▶ _TASK TO CARRY OUT_
The answer is the full set of records, given again exactly and without images.

▶ _Source records_
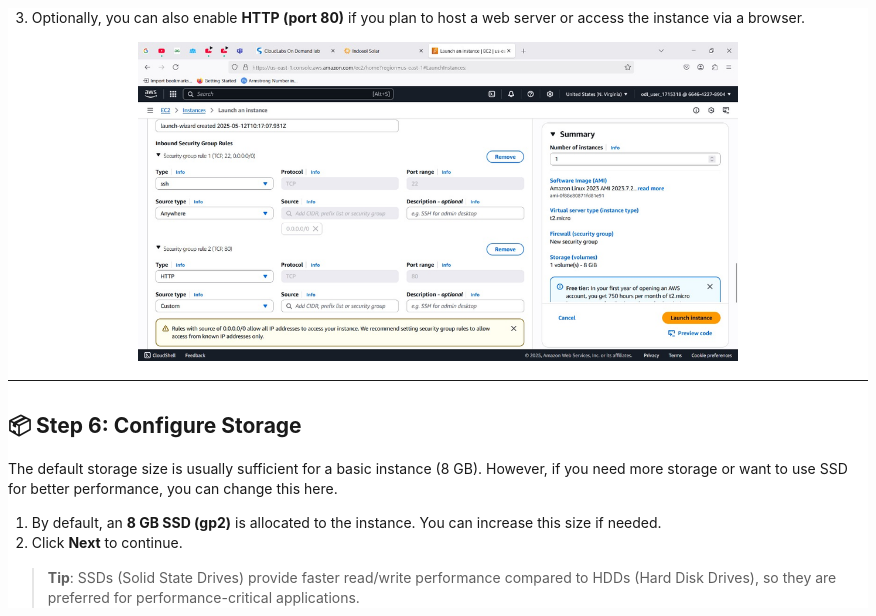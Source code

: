 
3. Optionally, you can also enable **HTTP (port 80)** if you plan to host a web server or access the instance via a browser.

<p align="center">
  <img src="WhatsApp Image 2025-05-12 at 16.03.42_137bb13d.jpg" alt="Security Group Settings" width="600"/>
</p>


---

## 📦 Step 6: Configure Storage

The default storage size is usually sufficient for a basic instance (8 GB). However, if you need more storage or want to use SSD for better performance, you can change this here.

1. By default, an **8 GB SSD (gp2)** is allocated to the instance. You can increase this size if needed.
2. Click **Next** to continue.

> **Tip**: SSDs (Solid State Drives) provide faster read/write performance compared to HDDs (Hard Disk Drives), so they are preferred for performance-critical applications.

<p align="center">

▶ _RESULT OF THE TASK_
Source code

: 
3. Optionally, you can also enable **HTTP (port 80)** if you plan to host a web server or access the instance via a browser.

<p align="center">
  <img src="WhatsApp Image 2025-05-12 at 16.03.42_137bb13d.jpg" alt="Security Group Settings" width="600"/>
</p>


---

## 📦 Step 6: Configure Storage

The default storage size is usually sufficient for a basic instance (8 GB). However, if you need more storage or want to use SSD for better performance, you can change this here.

1. By default, an **8 GB SSD (gp2)** is allocated to the instance. You can increase this size if needed.
2. Click **Next** to continue.

> **Tip**: SSDs (Solid State Drives) provide faster read/write performance compared to HDDs (Hard Disk Drives), so they are preferred for performance-critical applications.

<p align="center">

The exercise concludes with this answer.